● Exercise directions: Would you repeat all of the records underneath, exactly as written?

● Task material:
+---+
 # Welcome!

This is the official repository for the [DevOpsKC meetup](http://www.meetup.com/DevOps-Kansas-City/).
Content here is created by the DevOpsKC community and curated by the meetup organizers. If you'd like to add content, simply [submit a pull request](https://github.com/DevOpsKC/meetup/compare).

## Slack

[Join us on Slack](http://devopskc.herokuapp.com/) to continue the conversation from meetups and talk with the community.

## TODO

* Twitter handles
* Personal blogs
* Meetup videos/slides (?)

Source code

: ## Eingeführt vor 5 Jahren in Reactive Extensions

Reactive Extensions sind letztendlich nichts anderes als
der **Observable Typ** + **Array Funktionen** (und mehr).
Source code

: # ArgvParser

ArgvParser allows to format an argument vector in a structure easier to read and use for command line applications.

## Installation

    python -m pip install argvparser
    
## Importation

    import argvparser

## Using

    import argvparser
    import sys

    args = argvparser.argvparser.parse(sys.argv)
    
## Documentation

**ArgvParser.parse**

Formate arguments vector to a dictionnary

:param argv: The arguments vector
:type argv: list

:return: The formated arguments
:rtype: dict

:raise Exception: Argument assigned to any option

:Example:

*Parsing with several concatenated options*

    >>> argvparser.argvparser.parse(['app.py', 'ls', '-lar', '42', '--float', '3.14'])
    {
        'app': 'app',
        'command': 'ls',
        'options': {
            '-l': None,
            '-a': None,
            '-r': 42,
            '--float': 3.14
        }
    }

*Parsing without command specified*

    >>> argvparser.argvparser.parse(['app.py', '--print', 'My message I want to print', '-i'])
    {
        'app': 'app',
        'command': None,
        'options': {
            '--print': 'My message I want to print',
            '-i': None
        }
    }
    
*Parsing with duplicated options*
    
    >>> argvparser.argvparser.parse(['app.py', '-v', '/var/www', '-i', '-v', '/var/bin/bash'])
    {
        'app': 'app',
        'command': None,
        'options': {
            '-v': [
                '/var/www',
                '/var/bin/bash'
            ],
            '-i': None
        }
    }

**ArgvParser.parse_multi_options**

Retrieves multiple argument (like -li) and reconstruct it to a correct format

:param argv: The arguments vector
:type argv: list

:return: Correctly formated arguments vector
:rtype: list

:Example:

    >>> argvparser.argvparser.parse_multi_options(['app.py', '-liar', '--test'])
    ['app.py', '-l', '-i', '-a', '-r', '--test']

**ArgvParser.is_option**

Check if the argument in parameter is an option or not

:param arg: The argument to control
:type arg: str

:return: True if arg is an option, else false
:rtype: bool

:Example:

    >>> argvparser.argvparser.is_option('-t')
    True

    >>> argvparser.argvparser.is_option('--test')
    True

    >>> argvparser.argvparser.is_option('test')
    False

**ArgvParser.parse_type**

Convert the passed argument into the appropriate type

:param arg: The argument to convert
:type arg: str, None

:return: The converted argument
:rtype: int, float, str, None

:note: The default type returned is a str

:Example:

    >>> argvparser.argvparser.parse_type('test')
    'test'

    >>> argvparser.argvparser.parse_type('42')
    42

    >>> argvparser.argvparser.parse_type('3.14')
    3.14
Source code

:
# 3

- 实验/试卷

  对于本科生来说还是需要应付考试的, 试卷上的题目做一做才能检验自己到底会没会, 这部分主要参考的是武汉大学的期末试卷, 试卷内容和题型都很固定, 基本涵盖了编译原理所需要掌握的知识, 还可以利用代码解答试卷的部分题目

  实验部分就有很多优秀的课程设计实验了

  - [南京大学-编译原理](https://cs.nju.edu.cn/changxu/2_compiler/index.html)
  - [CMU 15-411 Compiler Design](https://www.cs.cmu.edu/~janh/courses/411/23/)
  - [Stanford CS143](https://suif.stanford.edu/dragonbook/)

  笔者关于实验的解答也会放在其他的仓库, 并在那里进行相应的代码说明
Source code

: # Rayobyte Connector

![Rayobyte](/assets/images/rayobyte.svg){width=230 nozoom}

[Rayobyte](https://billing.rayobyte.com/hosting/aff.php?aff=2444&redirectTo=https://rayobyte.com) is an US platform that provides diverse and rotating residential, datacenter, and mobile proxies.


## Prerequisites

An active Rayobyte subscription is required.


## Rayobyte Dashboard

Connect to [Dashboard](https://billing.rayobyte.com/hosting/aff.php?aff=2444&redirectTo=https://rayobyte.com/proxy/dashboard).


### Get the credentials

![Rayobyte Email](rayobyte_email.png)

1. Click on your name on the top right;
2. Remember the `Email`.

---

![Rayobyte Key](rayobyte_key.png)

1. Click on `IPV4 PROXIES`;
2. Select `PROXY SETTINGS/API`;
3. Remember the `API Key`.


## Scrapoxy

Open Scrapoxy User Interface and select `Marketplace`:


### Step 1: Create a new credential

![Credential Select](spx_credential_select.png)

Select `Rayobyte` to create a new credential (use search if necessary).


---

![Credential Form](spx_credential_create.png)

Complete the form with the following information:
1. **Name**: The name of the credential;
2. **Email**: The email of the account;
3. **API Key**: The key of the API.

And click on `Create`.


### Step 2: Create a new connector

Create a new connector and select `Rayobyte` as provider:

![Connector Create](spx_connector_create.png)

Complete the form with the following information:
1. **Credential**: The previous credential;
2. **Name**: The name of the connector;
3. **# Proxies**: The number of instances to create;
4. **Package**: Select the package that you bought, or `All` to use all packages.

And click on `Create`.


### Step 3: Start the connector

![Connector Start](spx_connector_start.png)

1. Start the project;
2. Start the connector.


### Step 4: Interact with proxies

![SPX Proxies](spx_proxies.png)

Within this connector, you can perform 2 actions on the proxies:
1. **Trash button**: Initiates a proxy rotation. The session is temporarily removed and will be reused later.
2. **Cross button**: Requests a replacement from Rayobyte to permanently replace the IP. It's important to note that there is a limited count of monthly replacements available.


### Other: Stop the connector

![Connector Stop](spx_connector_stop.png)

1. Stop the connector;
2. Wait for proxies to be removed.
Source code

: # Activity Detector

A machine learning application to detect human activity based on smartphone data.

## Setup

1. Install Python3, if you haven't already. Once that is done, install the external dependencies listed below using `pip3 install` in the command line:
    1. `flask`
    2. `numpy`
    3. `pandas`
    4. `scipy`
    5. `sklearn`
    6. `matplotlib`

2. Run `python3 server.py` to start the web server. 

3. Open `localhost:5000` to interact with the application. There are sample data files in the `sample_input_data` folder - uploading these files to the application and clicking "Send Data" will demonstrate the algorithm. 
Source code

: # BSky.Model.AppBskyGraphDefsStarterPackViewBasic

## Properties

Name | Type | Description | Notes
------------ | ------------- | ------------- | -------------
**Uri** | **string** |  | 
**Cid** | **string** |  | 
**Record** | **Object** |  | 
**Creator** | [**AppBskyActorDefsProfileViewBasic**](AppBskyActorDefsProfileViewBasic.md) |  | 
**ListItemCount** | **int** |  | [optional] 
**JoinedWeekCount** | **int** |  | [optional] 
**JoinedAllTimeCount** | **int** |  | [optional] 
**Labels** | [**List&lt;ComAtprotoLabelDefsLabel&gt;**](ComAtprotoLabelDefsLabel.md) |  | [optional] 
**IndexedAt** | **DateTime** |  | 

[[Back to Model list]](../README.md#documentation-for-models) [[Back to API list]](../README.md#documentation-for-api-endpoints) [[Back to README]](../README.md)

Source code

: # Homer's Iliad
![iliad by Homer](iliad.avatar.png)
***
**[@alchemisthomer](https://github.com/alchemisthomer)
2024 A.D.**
+---+
● Exercise result:
 # Welcome!

This is the official repository for the [DevOpsKC meetup](http://www.meetup.com/DevOps-Kansas-City/).
Content here is created by the DevOpsKC community and curated by the meetup organizers. If you'd like to add content, simply [submit a pull request](https://github.com/DevOpsKC/meetup/compare).

## Slack

[Join us on Slack](http://devopskc.herokuapp.com/) to continue the conversation from meetups and talk with the community.

## TODO

* Twitter handles
* Personal blogs
* Meetup videos/slides (?)

Source code

: ## Eingeführt vor 5 Jahren in Reactive Extensions

Reactive Extensions sind letztendlich nichts anderes als
der **Observable Typ** + **Array Funktionen** (und mehr).
Source code

: # ArgvParser

ArgvParser allows to format an argument vector in a structure easier to read and use for command line applications.

## Installation

    python -m pip install argvparser
    
## Importation

    import argvparser

## Using

    import argvparser
    import sys

    args = argvparser.argvparser.parse(sys.argv)
    
## Documentation

**ArgvParser.parse**

Formate arguments vector to a dictionnary

:param argv: The arguments vector
:type argv: list

:return: The formated arguments
:rtype: dict

:raise Exception: Argument assigned to any option

:Example:

*Parsing with several concatenated options*

    >>> argvparser.argvparser.parse(['app.py', 'ls', '-lar', '42', '--float', '3.14'])
    {
        'app': 'app',
        'command': 'ls',
        'options': {
            '-l': None,
            '-a': None,
            '-r': 42,
            '--float': 3.14
        }
    }

*Parsing without command specified*

    >>> argvparser.argvparser.parse(['app.py', '--print', 'My message I want to print', '-i'])
    {
        'app': 'app',
        'command': None,
        'options': {
            '--print': 'My message I want to print',
            '-i': None
        }
    }
    
*Parsing with duplicated options*
    
    >>> argvparser.argvparser.parse(['app.py', '-v', '/var/www', '-i', '-v', '/var/bin/bash'])
    {
        'app': 'app',
        'command': None,
        'options': {
            '-v': [
                '/var/www',
                '/var/bin/bash'
            ],
            '-i': None
        }
    }

**ArgvParser.parse_multi_options**

Retrieves multiple argument (like -li) and reconstruct it to a correct format

:param argv: The arguments vector
:type argv: list

:return: Correctly formated arguments vector
:rtype: list

:Example:

    >>> argvparser.argvparser.parse_multi_options(['app.py', '-liar', '--test'])
    ['app.py', '-l', '-i', '-a', '-r', '--test']

**ArgvParser.is_option**

Check if the argument in parameter is an option or not

:param arg: The argument to control
:type arg: str

:return: True if arg is an option, else false
:rtype: bool

:Example:

    >>> argvparser.argvparser.is_option('-t')
    True

    >>> argvparser.argvparser.is_option('--test')
    True

    >>> argvparser.argvparser.is_option('test')
    False

**ArgvParser.parse_type**

Convert the passed argument into the appropriate type

:param arg: The argument to convert
:type arg: str, None

:return: The converted argument
:rtype: int, float, str, None

:note: The default type returned is a str

:Example:

    >>> argvparser.argvparser.parse_type('test')
    'test'

    >>> argvparser.argvparser.parse_type('42')
    42

    >>> argvparser.argvparser.parse_type('3.14')
    3.14
Source code

:
# 3

- 实验/试卷

  对于本科生来说还是需要应付考试的, 试卷上的题目做一做才能检验自己到底会没会, 这部分主要参考的是武汉大学的期末试卷, 试卷内容和题型都很固定, 基本涵盖了编译原理所需要掌握的知识, 还可以利用代码解答试卷的部分题目

  实验部分就有很多优秀的课程设计实验了

  - [南京大学-编译原理](https://cs.nju.edu.cn/changxu/2_compiler/index.html)
  - [CMU 15-411 Compiler Design](https://www.cs.cmu.edu/~janh/courses/411/23/)
  - [Stanford CS143](https://suif.stanford.edu/dragonbook/)

  笔者关于实验的解答也会放在其他的仓库, 并在那里进行相应的代码说明
Source code

: # Rayobyte Connector

![Rayobyte](/assets/images/rayobyte.svg){width=230 nozoom}

[Rayobyte](https://billing.rayobyte.com/hosting/aff.php?aff=2444&redirectTo=https://rayobyte.com) is an US platform that provides diverse and rotating residential, datacenter, and mobile proxies.


## Prerequisites

An active Rayobyte subscription is required.


## Rayobyte Dashboard

Connect to [Dashboard](https://billing.rayobyte.com/hosting/aff.php?aff=2444&redirectTo=https://rayobyte.com/proxy/dashboard).


### Get the credentials

![Rayobyte Email](rayobyte_email.png)

1. Click on your name on the top right;
2. Remember the `Email`.

---

![Rayobyte Key](rayobyte_key.png)

1. Click on `IPV4 PROXIES`;
2. Select `PROXY SETTINGS/API`;
3. Remember the `API Key`.


## Scrapoxy

Open Scrapoxy User Interface and select `Marketplace`:


### Step 1: Create a new credential

![Credential Select](spx_credential_select.png)

Select `Rayobyte` to create a new credential (use search if necessary).


---

![Credential Form](spx_credential_create.png)

Complete the form with the following information:
1. **Name**: The name of the credential;
2. **Email**: The email of the account;
3. **API Key**: The key of the API.

And click on `Create`.


### Step 2: Create a new connector

Create a new connector and select `Rayobyte` as provider:

![Connector Create](spx_connector_create.png)

Complete the form with the following information:
1. **Credential**: The previous credential;
2. **Name**: The name of the connector;
3. **# Proxies**: The number of instances to create;
4. **Package**: Select the package that you bought, or `All` to use all packages.

And click on `Create`.


### Step 3: Start the connector

![Connector Start](spx_connector_start.png)

1. Start the project;
2. Start the connector.


### Step 4: Interact with proxies

![SPX Proxies](spx_proxies.png)

Within this connector, you can perform 2 actions on the proxies:
1. **Trash button**: Initiates a proxy rotation. The session is temporarily removed and will be reused later.
2. **Cross button**: Requests a replacement from Rayobyte to permanently replace the IP. It's important to note that there is a limited count of monthly replacements available.


### Other: Stop the connector

![Connector Stop](spx_connector_stop.png)

1. Stop the connector;
2. Wait for proxies to be removed.
Source code

: # Activity Detector

A machine learning application to detect human activity based on smartphone data.

## Setup

1. Install Python3, if you haven't already. Once that is done, install the external dependencies listed below using `pip3 install` in the command line:
    1. `flask`
    2. `numpy`
    3. `pandas`
    4. `scipy`
    5. `sklearn`
    6. `matplotlib`

2. Run `python3 server.py` to start the web server. 

3. Open `localhost:5000` to interact with the application. There are sample data files in the `sample_input_data` folder - uploading these files to the application and clicking "Send Data" will demonstrate the algorithm. 
Source code

: # BSky.Model.AppBskyGraphDefsStarterPackViewBasic

## Properties

Name | Type | Description | Notes
------------ | ------------- | ------------- | -------------
**Uri** | **string** |  | 
**Cid** | **string** |  | 
**Record** | **Object** |  | 
**Creator** | [**AppBskyActorDefsProfileViewBasic**](AppBskyActorDefsProfileViewBasic.md) |  | 
**ListItemCount** | **int** |  | [optional] 
**JoinedWeekCount** | **int** |  | [optional] 
**JoinedAllTimeCount** | **int** |  | [optional] 
**Labels** | [**List&lt;ComAtprotoLabelDefsLabel&gt;**](ComAtprotoLabelDefsLabel.md) |  | [optional] 
**IndexedAt** | **DateTime** |  | 

[[Back to Model list]](../README.md#documentation-for-models) [[Back to API list]](../README.md#documentation-for-api-endpoints) [[Back to README]](../README.md)

Source code

: # Homer's Iliad
![iliad by Homer](iliad.avatar.png)
***
**[@alchemisthomer](https://github.com/alchemisthomer)
2024 A.D.**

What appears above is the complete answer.